As protesters marched outside, Michigan Gov.Rick Snyder testified in federal court Monday that he “worked very diligently” to avoid Detroit’s historic bankruptcy as attorneys for employee unions and retirees grilled him on decision-making prior to the July filing.
Snyder appeared on the fourth day of trial before Judge Steven Rhodes, who must determine whether the city and state officials — including the governor and his appointed emergency manager, Kevyn Orr — negotiated in good faith with creditors and did all that they could to avoid filing for Chapter 9 bankruptcy protection.
His decision will determine whether the Motor City’s bankruptcy case — the largest in U.S. history — can move forward.

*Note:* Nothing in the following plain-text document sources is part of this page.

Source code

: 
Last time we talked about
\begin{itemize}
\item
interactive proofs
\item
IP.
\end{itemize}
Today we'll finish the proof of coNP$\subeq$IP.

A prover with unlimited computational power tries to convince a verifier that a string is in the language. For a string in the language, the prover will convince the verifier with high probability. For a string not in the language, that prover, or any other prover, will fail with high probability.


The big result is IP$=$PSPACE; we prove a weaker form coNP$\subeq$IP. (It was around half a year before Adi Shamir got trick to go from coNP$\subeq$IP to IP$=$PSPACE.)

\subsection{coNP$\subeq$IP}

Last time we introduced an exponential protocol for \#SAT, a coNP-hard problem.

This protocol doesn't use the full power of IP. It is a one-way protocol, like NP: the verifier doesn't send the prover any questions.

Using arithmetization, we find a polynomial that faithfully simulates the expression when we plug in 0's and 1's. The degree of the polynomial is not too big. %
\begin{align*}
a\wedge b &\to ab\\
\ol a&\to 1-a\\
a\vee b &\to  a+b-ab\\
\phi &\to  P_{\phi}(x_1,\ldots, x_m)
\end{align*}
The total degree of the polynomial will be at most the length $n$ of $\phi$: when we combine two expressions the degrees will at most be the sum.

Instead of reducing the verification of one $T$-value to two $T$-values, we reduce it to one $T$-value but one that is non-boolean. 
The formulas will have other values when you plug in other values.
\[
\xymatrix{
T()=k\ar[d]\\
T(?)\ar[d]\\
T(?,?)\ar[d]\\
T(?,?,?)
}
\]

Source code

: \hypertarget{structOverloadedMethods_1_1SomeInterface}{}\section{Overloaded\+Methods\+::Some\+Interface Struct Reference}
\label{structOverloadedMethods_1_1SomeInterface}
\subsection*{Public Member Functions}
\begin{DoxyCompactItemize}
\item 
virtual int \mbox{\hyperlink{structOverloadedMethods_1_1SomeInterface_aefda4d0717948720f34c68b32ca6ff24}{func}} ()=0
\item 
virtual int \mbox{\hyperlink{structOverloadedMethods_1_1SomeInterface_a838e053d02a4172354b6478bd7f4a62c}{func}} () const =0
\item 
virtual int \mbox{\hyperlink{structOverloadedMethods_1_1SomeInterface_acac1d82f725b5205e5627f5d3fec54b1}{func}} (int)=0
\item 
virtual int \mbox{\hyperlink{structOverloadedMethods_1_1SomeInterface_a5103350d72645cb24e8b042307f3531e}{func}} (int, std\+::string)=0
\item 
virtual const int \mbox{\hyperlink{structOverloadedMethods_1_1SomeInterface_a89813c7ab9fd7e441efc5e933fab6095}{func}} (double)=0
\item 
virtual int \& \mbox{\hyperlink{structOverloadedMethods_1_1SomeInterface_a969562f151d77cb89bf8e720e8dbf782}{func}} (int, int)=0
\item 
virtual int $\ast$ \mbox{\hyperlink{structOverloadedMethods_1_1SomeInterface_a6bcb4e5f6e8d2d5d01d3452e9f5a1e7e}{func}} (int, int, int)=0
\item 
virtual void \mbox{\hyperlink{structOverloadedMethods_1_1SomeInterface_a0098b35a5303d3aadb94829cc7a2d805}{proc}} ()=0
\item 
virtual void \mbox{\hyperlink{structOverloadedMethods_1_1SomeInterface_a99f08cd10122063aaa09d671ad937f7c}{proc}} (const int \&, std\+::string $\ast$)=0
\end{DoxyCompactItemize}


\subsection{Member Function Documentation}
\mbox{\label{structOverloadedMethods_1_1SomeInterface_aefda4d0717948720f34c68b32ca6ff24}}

Pension funds and employee unions have said Snyder appointed Orr specifically to take the city through bankruptcy, without negotiating with unions beforehand to avoid Chapter 9. Orr has said the pension funds are $3.5 billion short and he also wants to cuts health benefits negotiated in the past.
The July bankruptcy filing came as Detroit faced about $18 billion in debt, its municipal services, including police and fire departments, were sorely inadequate and its urban core was racked by high crime and widespread blight.
In court, attorneys questioned Snyder on his discussions with Orr about the city’s increasingly troubled finances and how they planned to handle pension obligations if bankruptcy were declared.
Snyder was mostly patient as a series of lawyers asked complex questions.
“If you look at difficult problems around the country, this is a problem that’s been acuminated for 60 years and has not been solved before,” Snyder said. “There are not many problems of this magnitude in this country.”
One of the key issues is the March appointment of Orr, who helped lead Chrysler through bankruptcy in 2009. Snyder testified that he interviewed at least one other candidate besides Orr, implying that he did not just appoint Orr to declare bankruptcy. It was a point he tried to emphasize over and over.
“I worked very diligently to avoid this process,” he said.
Much of the questioning focused on what will happen to pensions of city employees if the bankruptcy moves forward, and what the governor and Orr had discussed about this issue before July.
When asked the degree to which he and Orr had discussed pension cuts, Snyder said he didn’t recall. That prompted some shouts of “liar” from the crowd of about 40 sitting in an overflow room watching the proceedings on closed-circuit television. Snyder also said he did not necessarily think that pension cuts had to be part of the bankruptcy plan.
A letter to the governor entered as evidence in trial indicates that his legal counsel, Mike Gadola, advised him that he could put conditions in the bankruptcy protecting pension benefits. But no such conditions were included in the filing because Snyder said he was trying to avoid delays in the trial.
Snyder testified that he viewed a proposal to creditors in June as a preliminary document that could later be negotiated.
At least 100 creditors, including those holding city bonds, are among those opposing the city’s request for bankruptcy protection.
Much of what Orr and Snyder discussed about pensions was not detailed in the testimony. Because lawyers were present in some of their meetings, Snyder cited attorney-client privilege. This response frustrated many in the courtroom, as well as pension lawyers.
Michael Nicholson, a lawyer for United Autoworkers, said Snyder was “hiding the truth” by invoking attorney-client privilege.
“Let’s hear what they had to say behind closed doors about gutting people’s pensions,” he said to a crowd of reporters after the day’s testimony had concluded.
During the proceedings, protesters gathered outside the downtown Detroit courthouse, carrying signs showing Snyder with devil’s horns and shouting “Hey, hey, ho, ho, Gov. Snyder’s got to go.”
Those watching the afternoon’s proceedings from the overflow courtroom sometimes scoffed at Snyder’s testimony that he was trying to do the best thing for the 700,000 citizens of Detroit, as well as his frequent answers of “I don’t recall.”
Pastor W. J. Rideout, one of those watching the bankruptcy proceedings, shook his head at some of Snyder’s answers.
“This is just a circus — he does not care about city residents,” Rideout said, “He’s a lawyer, he’s avoiding all the questions.”